Monday, January 4, 2010

Spoiler alert

After four months of anticipation (it came out literally a week after I left the US), I finally watched "9" courtesy of my folks' television, which I'm pretty sure is smarter than me.

After four days delay, I am officially pronouncing it the biggest disappointment of 2009.

Yes, there were many movies that sucked last year (and I haven't yet seen "Avatar"), but this one is unique in that it had neither franchise fatigue ("Terminator: Salvation", "Wolverine") nor Oscar kowtowing ("Avatar") to excuse it's suckitude.

Don't get me wrong: the movie was well-shot and beautifully animated. The story just made zero sense:

The humans are dead, the unfortunate result of yet another failed relationship with fascism, this time ending in a robot war. The only things alive on the planet Earth are 9-ish rag dolls and a robotic cat. The robotic cat is hunting down the rag dolls so that it can feed them to its master, the robot brain responsible for killing all of the humans (hereafter referred to as Skynet because, why not?). Skynet eats the rag dolls using a talisman created by the rag dolls' creator (who also created Skynet) which sucks the life force (later revealed as a good old-fashioned soul) out of one being and into another. Initially, the talisman is safely in the hands of rag-doll number 9 (voiced by perennial screw-up Elijah Wood) until, after seeing the robotic cat trying to plug the talisman into Skynet, Elijah Wood decides to emulate his adversary and plug the talisman into Skynet himself (this is the movie's only flirtation with anything resembling truth: "Elijah Wood is a screw up exclamation point exclamation point one oh em jee"). Violence ensues. Eventually, Elijah Wood finds a holographic recording of his creator lamenting the birth of Skynet ("it was a creation of my intellect, but it lacked a human soul") and revealing that, after giving his brain to Skynet, the creator gave his soul to the 9-ish rag dolls. Somehow, Elijah Wood decides this means he can use the talisman to destroy Skynet by liberating all of the souls it has already eaten and, whaddaya know?, it works. Hooray! A new world is now populated by the remaining 4 rag dolls.

Where to begin?

Why do we always assume that the problem with robots is that they don't have souls? One Iraq War, a healthcare debate, and two decades of denying Global Warming later, I'm pretty sure that the problem with humanity isn't that we let our brains get in the way of our souls. It seems more likely that we run into trouble when we let not-our-brains get in the way of our brains. Sorry, Tim: I'm afraid you and I are going to be on opposite sides of the robot war. Guess I'll have to be a conscientious objector.

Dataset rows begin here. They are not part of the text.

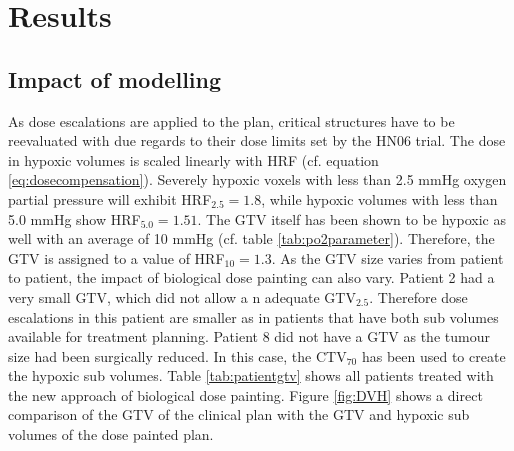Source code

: \section{Results}
\subsection{Impact of modelling}
As dose escalations are applied to the plan, critical structures have to be reevaluated with due regards to their dose limits set by the HN06 trial. The dose in hypoxic volumes is scaled linearly with HRF (cf. equation \ref{eq:dosecompensation}). Severely hypoxic voxels with less than 2.5 mmHg oxygen partial pressure will exhibit HRF$_{2.5}=1.8$, while hypoxic volumes with less than 5.0 mmHg show HRF$_{5.0}=1.51$. The GTV itself has been shown to be hypoxic as well with an average of 10 mmHg (cf. table \ref{tab:po2parameter}). Therefore, the GTV is assigned to a value of HRF$_\mathrm{10}=1.3$. As the GTV size varies from patient to patient, the impact of biological dose painting can also vary. Patient 2 had a very small GTV, which did not allow a n adequate GTV$_{2.5}$. Therefore dose escalations in this patient are smaller as in patients that have both sub volumes available for treatment planning. Patient 8 did not have a GTV as the tumour size had been surgically reduced. In this case, the CTV$_{70}$ has been used to create the hypoxic sub volumes. Table \ref{tab:patientgtv} shows all patients treated with the new approach of biological dose painting. Figure \ref{fig:DVH} shows a direct comparison of the GTV of the clinical plan with the GTV and hypoxic sub volumes of the dose painted plan. 
\begin{sidewaysfigure}[p]
\centering
{}
\caption{Dose volume histograms for the GTV of the clinical plan (green) and all volumes from biological dose painting: GTV (red), GTV$_{5.0}$ (blue), GTV$_{2.5}$ (magenta). Patient 2 did not have a GTV$_{2.5}$ as the GTV was to small.}
\label{fig:DVH}
\end{sidewaysfigure}
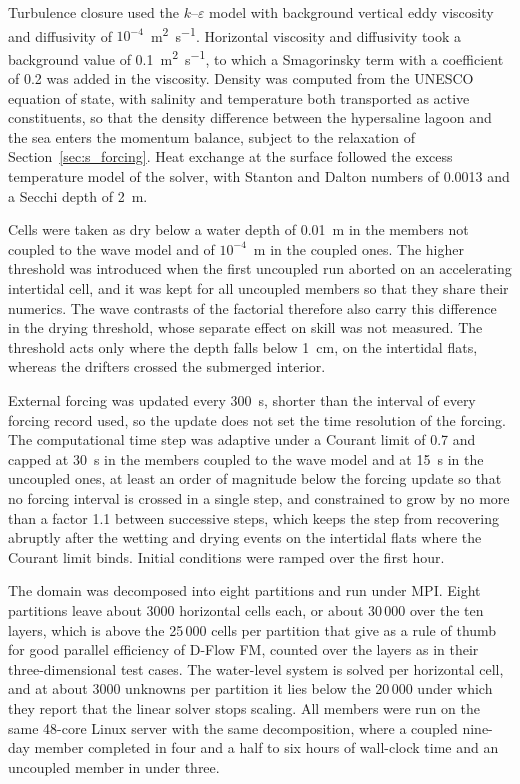 \documentclass[12pt]{article}
\begin{document}
Turbulence closure used the $k$--$\varepsilon$ model with background vertical
eddy viscosity and diffusivity of $10^{-4}$~\si{\metre\squared\per\second}.
Horizontal viscosity and diffusivity took a background value of
0.1~\si{\metre\squared\per\second}, to which a Smagorinsky term with a
coefficient of 0.2 was added in the viscosity. Density was computed from the
UNESCO equation of state, with salinity and temperature both transported as
active constituents, so that the density difference between the hypersaline
lagoon and the sea enters the momentum balance, subject to the relaxation of
Section~\ref{sec:s_forcing}. Heat exchange at the surface followed
the excess temperature model of the solver, with Stanton and Dalton numbers of
0.0013 and a Secchi depth of 2~m.

Cells were taken as dry below a water depth of 0.01~m in the members not
coupled to the wave model and of $10^{-4}$~m in the coupled ones. The higher
threshold was introduced when the first uncoupled run aborted on an
accelerating intertidal cell, and it was kept for all uncoupled members so
that they share their numerics. The wave contrasts of the factorial therefore
also carry this difference in the drying threshold, whose separate effect on
skill was not measured. The threshold acts only where the depth falls below
1~cm, on the intertidal flats, whereas the drifters crossed the submerged
interior.

External forcing was updated every 300~s, shorter than the interval of every
forcing record used, so the update does not set the time resolution of the
forcing. The computational time step was adaptive under a Courant limit of 0.7
and capped at 30~s in the members coupled to the wave model and at 15~s in the
uncoupled ones, at least an order of magnitude below the forcing update so that
no forcing interval is crossed in a single step, and constrained to grow by no
more than a factor 1.1 between successive steps, which keeps the step from
recovering abruptly after the wetting and drying events on the intertidal flats
where the Courant limit binds. Initial conditions were ramped over the first
hour.

The domain was decomposed into eight partitions and run under MPI. Eight
partitions leave about 3000 horizontal cells each, or about 30\,000 over the
ten layers, which is above the 25\,000 cells per partition that
\citet{Moge2019} give as a rule of thumb for good parallel efficiency of D-Flow
FM, counted over the layers as in their three-dimensional test cases. The
water-level system is solved per horizontal cell, and at about 3000 unknowns
per partition it lies below the 20\,000 under which they report that the linear
solver stops scaling. All members were run on the same 48-core Linux server
with the same decomposition, where a coupled nine-day member completed in four
and a half to six hours of wall-clock time and an uncoupled member in under
three.
\end{document}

Also, if the problem with Skynet is that it didn't have a soul, why should it care that Elijah Wood reverse polarizes the talisman and sucks the half-digested souls back out of it? I was totally pumped for Elijah Wood to realize that the creator had made the rag dolls assuming that Skynet would eat them and that, once Skynet had eaten all 9-ish, it would realize that it had a soul and didn't actually want to kill humans any more at which point it would... rebuild the Earth, fly off into space "Childhood's End" style, or maybe just shack up with Buffy. But no, the movie needed one more explosion/hackneyed plot bend.

I guess writing movies is a lot like being president of the galaxy: anyone who can get the job should, under no accounts, be allowed to carry it out.

So sad. So sad.

Maybe "Avatar" won't suck as bad as I think it does.